ACTIVITY:
Can you copy out the data exactly? Leave the images out.

── RECORD SET

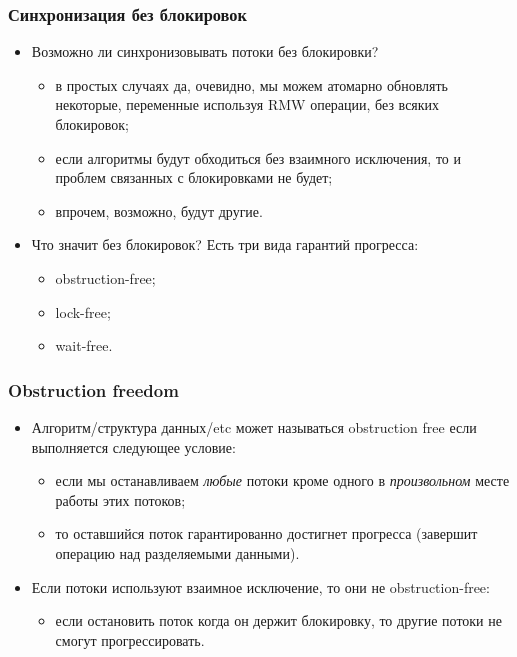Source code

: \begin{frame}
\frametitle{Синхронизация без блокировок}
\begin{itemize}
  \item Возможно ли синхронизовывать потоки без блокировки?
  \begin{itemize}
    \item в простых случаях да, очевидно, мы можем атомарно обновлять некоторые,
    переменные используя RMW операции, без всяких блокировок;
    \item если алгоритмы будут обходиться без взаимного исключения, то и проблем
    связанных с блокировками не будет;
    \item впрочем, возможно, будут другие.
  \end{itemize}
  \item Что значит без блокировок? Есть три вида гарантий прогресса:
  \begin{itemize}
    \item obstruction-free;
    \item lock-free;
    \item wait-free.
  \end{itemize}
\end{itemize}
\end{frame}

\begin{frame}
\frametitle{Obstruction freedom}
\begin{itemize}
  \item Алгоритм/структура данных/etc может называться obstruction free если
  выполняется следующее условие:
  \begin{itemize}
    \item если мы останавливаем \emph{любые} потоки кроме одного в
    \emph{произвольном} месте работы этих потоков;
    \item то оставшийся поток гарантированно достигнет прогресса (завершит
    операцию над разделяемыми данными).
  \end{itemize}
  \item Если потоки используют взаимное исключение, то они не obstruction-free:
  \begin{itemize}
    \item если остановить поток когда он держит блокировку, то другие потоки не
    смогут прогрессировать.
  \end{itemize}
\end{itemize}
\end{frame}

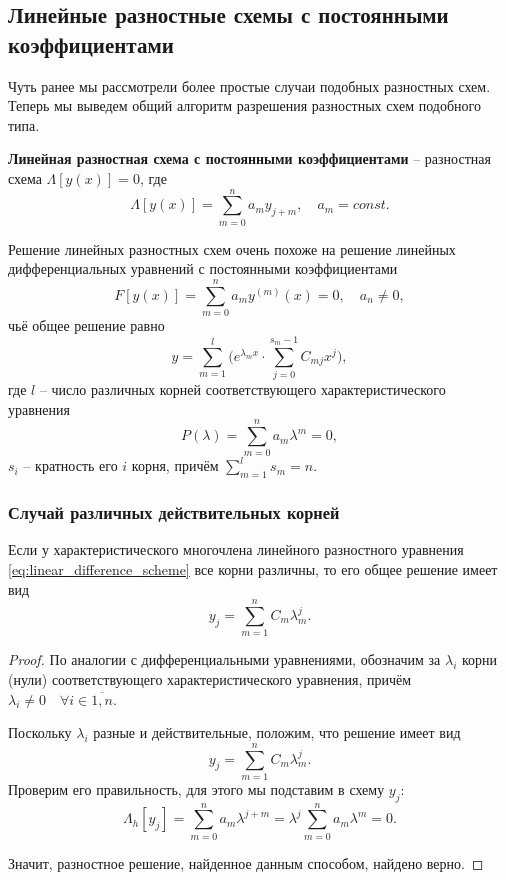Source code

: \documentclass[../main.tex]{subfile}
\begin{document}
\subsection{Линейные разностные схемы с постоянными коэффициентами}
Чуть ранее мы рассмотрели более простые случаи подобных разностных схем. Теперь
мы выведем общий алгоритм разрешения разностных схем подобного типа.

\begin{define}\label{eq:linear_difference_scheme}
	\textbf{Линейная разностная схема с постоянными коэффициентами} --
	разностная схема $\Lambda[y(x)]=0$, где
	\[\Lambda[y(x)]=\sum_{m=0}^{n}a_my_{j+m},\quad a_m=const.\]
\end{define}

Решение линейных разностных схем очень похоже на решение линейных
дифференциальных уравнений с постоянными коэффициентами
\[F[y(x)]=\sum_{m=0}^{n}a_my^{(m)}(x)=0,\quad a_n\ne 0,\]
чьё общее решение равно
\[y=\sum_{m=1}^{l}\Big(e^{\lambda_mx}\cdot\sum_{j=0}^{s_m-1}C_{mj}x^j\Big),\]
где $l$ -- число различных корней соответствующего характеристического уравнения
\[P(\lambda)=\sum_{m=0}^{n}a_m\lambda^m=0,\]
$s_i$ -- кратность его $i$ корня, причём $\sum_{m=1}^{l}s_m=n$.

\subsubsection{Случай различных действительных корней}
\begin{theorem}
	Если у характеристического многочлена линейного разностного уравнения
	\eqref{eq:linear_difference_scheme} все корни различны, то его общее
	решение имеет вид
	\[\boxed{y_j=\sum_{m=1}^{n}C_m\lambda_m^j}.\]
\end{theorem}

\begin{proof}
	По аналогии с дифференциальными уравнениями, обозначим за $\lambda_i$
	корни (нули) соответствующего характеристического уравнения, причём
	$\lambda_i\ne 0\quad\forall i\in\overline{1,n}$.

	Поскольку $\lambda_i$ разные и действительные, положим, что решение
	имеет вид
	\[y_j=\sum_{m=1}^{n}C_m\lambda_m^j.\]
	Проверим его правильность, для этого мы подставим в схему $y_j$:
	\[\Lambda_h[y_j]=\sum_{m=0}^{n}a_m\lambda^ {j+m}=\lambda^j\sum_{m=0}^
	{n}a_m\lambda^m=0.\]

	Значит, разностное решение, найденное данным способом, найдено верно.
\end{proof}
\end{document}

────

RESULT:
Source code

: \begin{frame}
\frametitle{Синхронизация без блокировок}
\begin{itemize}
  \item Возможно ли синхронизовывать потоки без блокировки?
  \begin{itemize}
    \item в простых случаях да, очевидно, мы можем атомарно обновлять некоторые,
    переменные используя RMW операции, без всяких блокировок;
    \item если алгоритмы будут обходиться без взаимного исключения, то и проблем
    связанных с блокировками не будет;
    \item впрочем, возможно, будут другие.
  \end{itemize}
  \item Что значит без блокировок? Есть три вида гарантий прогресса:
  \begin{itemize}
    \item obstruction-free;
    \item lock-free;
    \item wait-free.
  \end{itemize}
\end{itemize}
\end{frame}

\begin{frame}
\frametitle{Obstruction freedom}
\begin{itemize}
  \item Алгоритм/структура данных/etc может называться obstruction free если
  выполняется следующее условие:
  \begin{itemize}
    \item если мы останавливаем \emph{любые} потоки кроме одного в
    \emph{произвольном} месте работы этих потоков;
    \item то оставшийся поток гарантированно достигнет прогресса (завершит
    операцию над разделяемыми данными).
  \end{itemize}
  \item Если потоки используют взаимное исключение, то они не obstruction-free:
  \begin{itemize}
    \item если остановить поток когда он держит блокировку, то другие потоки не
    смогут прогрессировать.
  \end{itemize}
\end{itemize}
\end{frame}

Source code

: \documentclass[../main.tex]{subfile}
\begin{document}
\subsection{Линейные разностные схемы с постоянными коэффициентами}
Чуть ранее мы рассмотрели более простые случаи подобных разностных схем. Теперь
мы выведем общий алгоритм разрешения разностных схем подобного типа.

\begin{define}\label{eq:linear_difference_scheme}
	\textbf{Линейная разностная схема с постоянными коэффициентами} --
	разностная схема $\Lambda[y(x)]=0$, где
	\[\Lambda[y(x)]=\sum_{m=0}^{n}a_my_{j+m},\quad a_m=const.\]
\end{define}

Решение линейных разностных схем очень похоже на решение линейных
дифференциальных уравнений с постоянными коэффициентами
\[F[y(x)]=\sum_{m=0}^{n}a_my^{(m)}(x)=0,\quad a_n\ne 0,\]
чьё общее решение равно
\[y=\sum_{m=1}^{l}\Big(e^{\lambda_mx}\cdot\sum_{j=0}^{s_m-1}C_{mj}x^j\Big),\]
где $l$ -- число различных корней соответствующего характеристического уравнения
\[P(\lambda)=\sum_{m=0}^{n}a_m\lambda^m=0,\]
$s_i$ -- кратность его $i$ корня, причём $\sum_{m=1}^{l}s_m=n$.

\subsubsection{Случай различных действительных корней}
\begin{theorem}
	Если у характеристического многочлена линейного разностного уравнения
	\eqref{eq:linear_difference_scheme} все корни различны, то его общее
	решение имеет вид
	\[\boxed{y_j=\sum_{m=1}^{n}C_m\lambda_m^j}.\]
\end{theorem}

\begin{proof}
	По аналогии с дифференциальными уравнениями, обозначим за $\lambda_i$
	корни (нули) соответствующего характеристического уравнения, причём
	$\lambda_i\ne 0\quad\forall i\in\overline{1,n}$.

	Поскольку $\lambda_i$ разные и действительные, положим, что решение
	имеет вид
	\[y_j=\sum_{m=1}^{n}C_m\lambda_m^j.\]
	Проверим его правильность, для этого мы подставим в схему $y_j$:
	\[\Lambda_h[y_j]=\sum_{m=0}^{n}a_m\lambda^ {j+m}=\lambda^j\sum_{m=0}^
	{n}a_m\lambda^m=0.\]

	Значит, разностное решение, найденное данным способом, найдено верно.
\end{proof}
\end{document}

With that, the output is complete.